What about adding CHECK_LT(mutex_count, kMutexTypeMax) after the loop? It will catch "too many" types.

melver added inline comments.Jul 22 2021, 11:00 AM
compiler-rt/lib/sanitizer_common/sanitizer_mutex.cpp
76

An override array can have up to kMutexTypeMax+1 elements with +1 being the terminator.
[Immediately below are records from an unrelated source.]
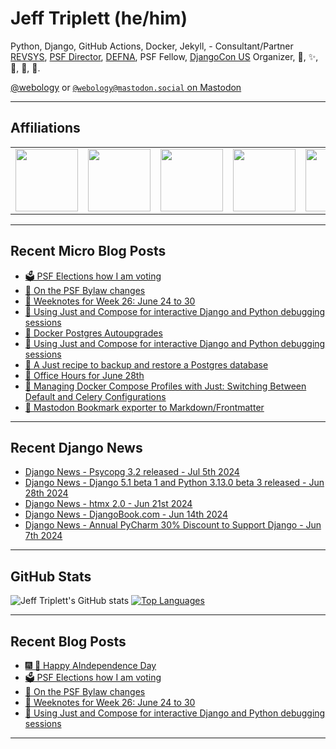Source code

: # Jeff Triplett (he/him)

Python, Django, GitHub Actions, Docker, Jekyll,  - Consultant/Partner [REVSYS][], [PSF Director][], [DEFNA][], PSF Fellow, [DjangoCon US][] Organizer, 🏀, ✨, 💪, 🏃, 🤖.

<a href="https://twitter.com/webology">@webology</a> or <a href="https://mastodon.social/@webology" rel="me">`@webology@mastodon.social` on Mastodon</a>

<hr>

## Affiliations

<table border="0">
<tr>
<td><a href="https://github.com/revsys/"><img src="https://avatars.githubusercontent.com/u/308096?s=200&v=4" width="100px"></a></td>
<td><a href="https://github.com/psf/"><img src="https://avatars.githubusercontent.com/u/50630501?s=200&v=4" width="100px"></a></td>
<td><a href="https://github.com/djangocon/"><img src="https://avatars.githubusercontent.com/u/2891658?s=400&&v=4" width="100px"></a></td>
<td><a href="https://github.com/defna/"><img src="https://avatars.githubusercontent.com/u/13454395?s=200&v=4" width="100px"></a></td>
<td><a href="https://github.com/djangopackages/"><img src="https://avatars.githubusercontent.com/u/27385825?s=200&v=4" width="100px"></a></td>
</tr>
</table>

<hr>

## Recent Micro Blog Posts

<!--START_SECTION:micro-posts-->
* [🗳️ PSF Elections how I am voting](https:&#x2F;&#x2F;micro.webology.dev&#x2F;2024&#x2F;07&#x2F;03&#x2F;psf-elections-how.html)
* [💬 On the PSF Bylaw changes](https:&#x2F;&#x2F;micro.webology.dev&#x2F;2024&#x2F;07&#x2F;02&#x2F;on-the-psf.html)
* [📓 Weeknotes for Week 26: June 24 to 30](https:&#x2F;&#x2F;micro.webology.dev&#x2F;2024&#x2F;07&#x2F;01&#x2F;weeknotes-for-week.html)
* [🐳 Using Just and Compose for interactive Django and Python debugging sessions](https:&#x2F;&#x2F;micro.webology.dev&#x2F;2024&#x2F;06&#x2F;30&#x2F;using-just-and.html)
* [🐘 Docker Postgres Autoupgrades](https:&#x2F;&#x2F;micro.webology.dev&#x2F;2024&#x2F;06&#x2F;29&#x2F;docker-postgres-autoupgrades.html)
* [🐳 Using Just and Compose for interactive Django and Python debugging sessions](https:&#x2F;&#x2F;micro.webology.dev&#x2F;2024&#x2F;06&#x2F;29&#x2F;using-just-and.html)
* [🐘 A Just recipe to backup and restore a Postgres database](https:&#x2F;&#x2F;micro.webology.dev&#x2F;2024&#x2F;06&#x2F;28&#x2F;a-just-recipe.html)
* [📅 Office Hours for June 28th](https:&#x2F;&#x2F;micro.webology.dev&#x2F;2024&#x2F;06&#x2F;27&#x2F;office-hours-for.html)
* [🐳 Managing Docker Compose Profiles with Just: Switching Between Default and Celery Configurations](https:&#x2F;&#x2F;micro.webology.dev&#x2F;2024&#x2F;06&#x2F;25&#x2F;managing-docker-compose.html)
* [🚜 Mastodon Bookmark exporter to Markdown&#x2F;Frontmatter](https:&#x2F;&#x2F;micro.webology.dev&#x2F;2024&#x2F;06&#x2F;24&#x2F;mastodon-bookmark-exporter.html)
<!--END_SECTION:micro-posts-->

<hr>

## Recent Django News

<!--START_SECTION:news-->
* [Django News - Psycopg 3.2 released - Jul 5th 2024](https:&#x2F;&#x2F;django-news.com&#x2F;issues&#x2F;240)
* [Django News - Django 5.1 beta 1 and Python 3.13.0 beta 3 released - Jun 28th 2024](https:&#x2F;&#x2F;django-news.com&#x2F;issues&#x2F;239)
* [Django News - htmx 2.0 - Jun 21st 2024](https:&#x2F;&#x2F;django-news.com&#x2F;issues&#x2F;238)
* [Django News - DjangoBook.com - Jun 14th 2024](https:&#x2F;&#x2F;django-news.com&#x2F;issues&#x2F;237)
* [Django News - Annual PyCharm 30% Discount to Support Django - Jun 7th 2024](https:&#x2F;&#x2F;django-news.com&#x2F;issues&#x2F;236)
<!--END_SECTION:news-->

<hr>

## GitHub Stats

![Jeff Triplett's GitHub stats](https://github-readme-stats.vercel.app/api?username=jefftriplett&show_icons=&private_count=true&theme=dracula)  [![Top Languages](https://github-readme-stats.vercel.app/api/top-langs/?username=jefftriplett&layout=compact&theme=dracula)]()

<hr>

## Recent Blog Posts

<!--START_SECTION:posts-->
* [🎆 🤖 Happy AIndependence Day](https:&#x2F;&#x2F;jefftriplett.com&#x2F;2024&#x2F;happy-aindependence-day&#x2F;)
* [🗳️ PSF Elections how I am voting](https:&#x2F;&#x2F;jefftriplett.com&#x2F;2024&#x2F;psf-elections-how-i-am-voting&#x2F;)
* [💬 On the PSF Bylaw changes](https:&#x2F;&#x2F;jefftriplett.com&#x2F;2024&#x2F;on-the-psf-bylaw-changes&#x2F;)
* [📓 Weeknotes for Week 26: June 24 to 30](https:&#x2F;&#x2F;jefftriplett.com&#x2F;2024&#x2F;weeknotes-for-week-26-june-24-to-30&#x2F;)
* [🐳 Using Just and Compose for interactive Django and Python debugging sessions](https:&#x2F;&#x2F;jefftriplett.com&#x2F;2024&#x2F;using-just-and-compose-for-interactive-django-and-python-debugging-sessions&#x2F;)
<!--END_SECTION:posts-->

<hr>

[DEFNA]: https://www.defna.org/
[DjangoCon US]: http://djangocon.us/
[PSF Director]: https://www.python.org/psf/members/#board-of-directors
[REVSYS]: https://www.revsys.com/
Otherwise kMutexTypeMax is not the max, and the other arrays are wasting space.

I think to fix:

  • iterate kMutexTypeMax+1 elements.
  • add CHECK_LE(mutex_count, kMutexTypeMax) after loop.

The dummy mutex_meta might need a size-change to kMutexTypeMax+1 in case the compiler decides to be clever again.

melver added inline comments.Jul 22 2021, 11:06 AM
compiler-rt/lib/sanitizer_common/sanitizer_mutex.cpp
76

... and there needs to be a CHECK after if (!mutex_meta[t].name)

mutex_count = t;
if (!mutex_meta[t].name)
  break;
CHECK(t < kMutexTypeMax); // Indicates array is not properly terminated.
vitalybuka accepted this revision.Jul 22 2021, 11:18 AM

Summary says: "Move internal deadlock", but the patch only adds new code

Updated commit description

Oh, it's actual copying, but it looks very different from TSAN version.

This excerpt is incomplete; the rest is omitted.